(Pictures paired with source code)
--------------------------------------------------
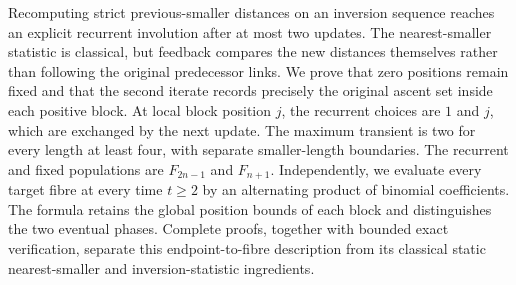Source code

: Recomputing strict previous-smaller distances on an inversion sequence
reaches an explicit recurrent involution after at most two updates.
The nearest-smaller statistic is classical, but feedback compares the
new distances themselves rather than following the original predecessor
links. We prove that zero positions remain fixed and that the second
iterate records precisely the original ascent set inside each positive
block. At local block position $j$, the recurrent choices are $1$ and $j$,
which are exchanged by the next update. The maximum transient is two
for every length at least four, with separate smaller-length boundaries.
The recurrent and fixed populations are $F_{2n-1}$ and $F_{n+1}$.
Independently, we evaluate every target fibre at every time $t\ge2$ by
an alternating product of binomial coefficients. The formula retains
the global position bounds of each block and distinguishes the two
eventual phases. Complete proofs, together with bounded exact verification,
separate this endpoint-to-fibre description from its classical static
nearest-smaller and inversion-statistic ingredients.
--------------------------------------------------
## WHAT YOU SHOULD DO
Without including a single picture, restate all of the data word for word.

## EXERCISE OUTPUT
Source code

: Recomputing strict previous-smaller distances on an inversion sequence
reaches an explicit recurrent involution after at most two updates.
The nearest-smaller statistic is classical, but feedback compares the
new distances themselves rather than following the original predecessor
links. We prove that zero positions remain fixed and that the second
iterate records precisely the original ascent set inside each positive
block. At local block position $j$, the recurrent choices are $1$ and $j$,
which are exchanged by the next update. The maximum transient is two
for every length at least four, with separate smaller-length boundaries.
The recurrent and fixed populations are $F_{2n-1}$ and $F_{n+1}$.
Independently, we evaluate every target fibre at every time $t\ge2$ by
an alternating product of binomial coefficients. The formula retains
the global position bounds of each block and distinguishes the two
eventual phases. Complete proofs, together with bounded exact verification,
separate this endpoint-to-fibre description from its classical static
nearest-smaller and inversion-statistic ingredients.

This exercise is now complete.